Even with all that, this book was actually a mystery. The mystery was the what happened to his friend. Andre has just got back from juvie, serving time for something that he said he didn’t do. He’s left with an ankle monitor being monitored by a guard that thinks he’s so cool and no idea where the friend who might have sent him there currently is. From there things start coming to light and it’s obvious that something’s not right. This is what made me take something from this tho. This book didn’t have to be 400+ pages. The whole COVID plot seemed to be the thing that was taking the reader away from this mystery. I understand that it was there, but I don’t think it needed to be as big as it was if that makes sense. I would have liked it more if it was less that and more about the mystery.

At the time when we were finding more out about COVID we were also watching the aftermath of the murder of George Floyd and seeing the Black Lives Matter movement grow. This also makes an appearance in the book. It doesn’t have a huge part in the story like COVID, but it does play a key role in the end. I don’t want to throw any spoilers, but it is there and makes this story and time frame authentic.
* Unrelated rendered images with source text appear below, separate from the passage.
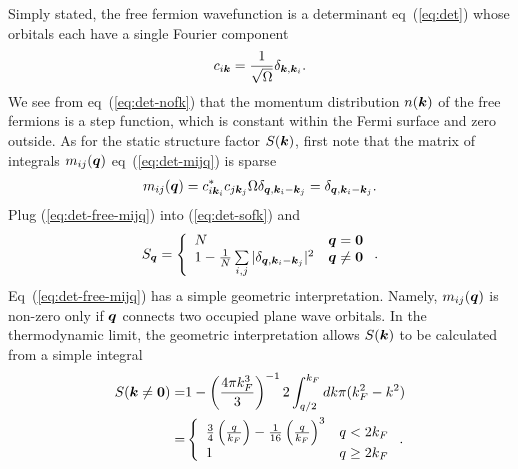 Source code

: Simply stated, the free fermion wavefunction is a determinant eq~(\ref{eq:det}) whose orbitals each have a single Fourier component
\begin{align}
c_{i\boldsymbol{k}} = \frac{1}{\sqrt{\Omega}} \delta_{\boldsymbol{k},\boldsymbol{k}_i}.
\end{align}
We see from eq~(\ref{eq:det-nofk}) that the momentum distribution $n(\boldsymbol{k})$ of the free fermions is a step function, which is constant within the Fermi surface and zero outside. As for the static structure factor $S(\boldsymbol{k})$, first note that the matrix of integrals $m_{ij}(\boldsymbol{q})$ eq~(\ref{eq:det-mijq}) is sparse
\begin{align}
m_{ij}(\boldsymbol{q}) = c_{i\boldsymbol{k}_i}^* c_{j\boldsymbol{k}_j} \Omega\delta_{\boldsymbol{q}, \boldsymbol{k}_i-\boldsymbol{k}_j} = \delta_{\boldsymbol{q}, \boldsymbol{k}_i-\boldsymbol{k}_j}. \label{eq:det-free-mijq}
\end{align}
Plug (\ref{eq:det-free-mijq}) into (\ref{eq:det-sofk}) and
\begin{align}
S_{\boldsymbol{q}} = \left\{
\begin{array}{lr}
N & \boldsymbol{q}=\boldsymbol{0} \\
 1-\frac{1}{N}\sum\limits_{i, j} \vert \delta_{\boldsymbol{q}, \boldsymbol{k}_i-\boldsymbol{k}_j} \vert^2 & \boldsymbol{q}\neq\boldsymbol{0}
\end{array}\right..
\end{align}
Eq~(\ref{eq:det-free-mijq}) has a simple geometric interpretation. Namely, $m_{ij}(\boldsymbol{q})$ is non-zero only if $\boldsymbol{q}$ connects two occupied plane wave orbitals. In the thermodynamic limit, the geometric interpretation allows $S(\boldsymbol{k})$ to be calculated from a simple integral
\begin{align}
S(\boldsymbol{k}\neq\boldsymbol{0}) =& 1-\left(\frac{4\pi k_F^3}{3}\right)^{-1}2\int_{q/2}^{k_F} dk \pi(k_F^2-k^2) \nonumber \\
=& \left\{ \begin{array}{lr}
\frac{3}{4}\left(\frac{q}{k_F}\right) - \frac{1}{16} \left(\frac{q}{k_F}\right)^3 & q<2k_F\\
1 & q\ge 2k_F
\end{array}\right..
\end{align} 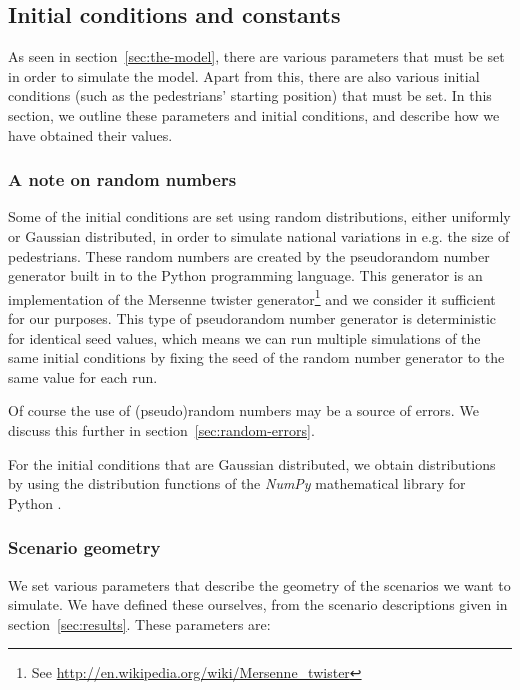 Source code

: \subsection{Initial conditions and constants}
\label{sec:init-cond}
As seen in section~\ref{sec:the-model}, there are various parameters that must 
be set in order to simulate the model. Apart from this, there are also various 
initial conditions (such as the pedestrians' starting position) that must be 
set. In this section, we outline these parameters and initial conditions, and 
describe how we have obtained their values.

\subsubsection{A note on random numbers}
Some of the initial conditions are set using random distributions, either 
uniformly or Gaussian distributed, in order to simulate national variations in 
e.g. the size of pedestrians.  These random numbers are created by the 
pseudorandom number generator built in to the Python programming language.  
This generator is an implementation of the Mersenne twister 
generator\footnote{See \url{http://en.wikipedia.org/wiki/Mersenne\_twister}} 
and we consider it sufficient for our purposes. This type of pseudorandom 
number generator is deterministic for identical seed values, which means we 
can run multiple simulations of the same initial conditions by fixing the seed 
of the random number generator to the same value for each run.

Of course the use of (pseudo)random numbers may be a source of errors. We 
discuss this further in section~\ref{sec:random-errors}.

For the initial conditions that are Gaussian distributed, we obtain 
distributions by using the distribution functions of the \emph{NumPy} 
mathematical library for Python \cite{numpy}.

\subsubsection{Scenario geometry}
We set various parameters that describe the geometry of the scenarios we want 
to simulate. We have defined these ourselves, from the scenario descriptions 
given in section~\ref{sec:results}. These parameters are:

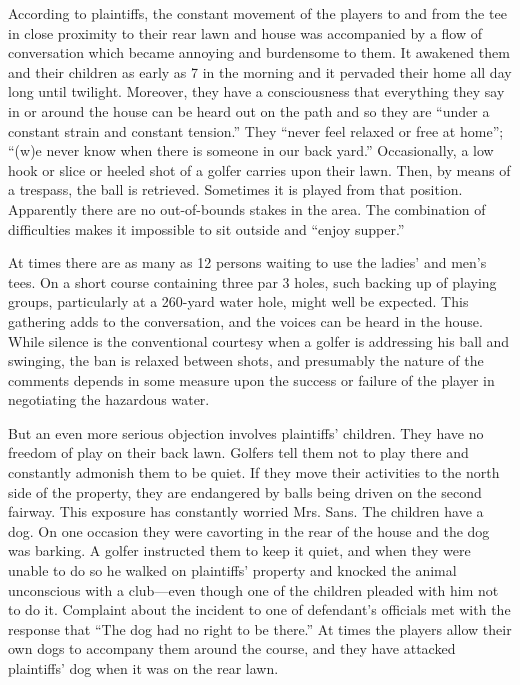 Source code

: According to plaintiffs, the constant movement of the players to and from the
tee in close proximity to their rear lawn and house was accompanied by a flow of
conversation which became annoying and burdensome to them. It awakened them and
their children as early as 7 in the morning and it pervaded their home all day
long until twilight. Moreover, they have a consciousness that everything they
say in or around the house can be heard out on the path and so they are ``under
a constant strain and constant tension.'' They ``never feel relaxed or free at
home''; ``(w)e never know when there is someone in our back yard.''
Occasionally, a
low hook or slice or heeled shot of a golfer carries upon their lawn. Then, by
means of a trespass, the ball is retrieved. Sometimes it is played from that
position. Apparently there are no out-of-bounds stakes in the area. The
combination of difficulties makes it impossible to sit outside and ``enjoy
supper.''

At times there are as many as 12 persons waiting to use the ladies' and men's
tees. On a short course containing three par 3 holes, such backing up of playing
groups, particularly at a 260-yard water hole, might well be expected. This
gathering adds to the conversation, and the voices can be heard in the house.
While silence is the conventional courtesy when a golfer is addressing his ball
and swinging, the ban is relaxed between shots, and presumably the nature of the
comments depends in some measure upon the success or failure of the player in
negotiating the hazardous water.

But an even more serious objection involves plaintiffs' children. They have no
freedom of play on their back lawn. Golfers tell them not to play there and
constantly admonish them to be quiet. If they move their activities to the north
side of the property, they are endangered by balls being driven on the second
fairway. This exposure has constantly worried Mrs. Sans. The children have a
dog. On one occasion they were cavorting in the rear of the house and the dog
was barking. A golfer instructed them to keep it quiet, and when they were
unable to do so he walked on plaintiffs' property and knocked the animal
unconscious with a club---even though one of the children pleaded with him not
to
do it. Complaint about the incident to one of defendant's officials met with the
response that ``The dog had no right to be there.'' At times the players allow
their own dogs to accompany them around the course, and they have attacked
plaintiffs' dog when it was on the rear lawn.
The one thing that was keeping Dre going was the kids from across the street. Sierra is the one he falls for, but he has to watch her fall for someone else. He blames him going over there all the time on looking for her brother, who he believes is the best friend who framed him for the things he was doing. But as things start to get uncovered, he realizes things are so much more dire in that house than all of them were letting on. And let me just tell you, I was not ready for all the bombs that were dropped from there. Trust me, you won’t be either.

This book had SO MUCH going on, but it was so good. I really liked certain aspects of it, but other times not so much. I was so into this that I stayed up reading it until like 2 everyday. It was a lot to take in and I found myself rewinding and stressed out, but I was still hella into it. Kim Johnson is quickly becoming one of my favorite authors and I can’t wait to see what she does next.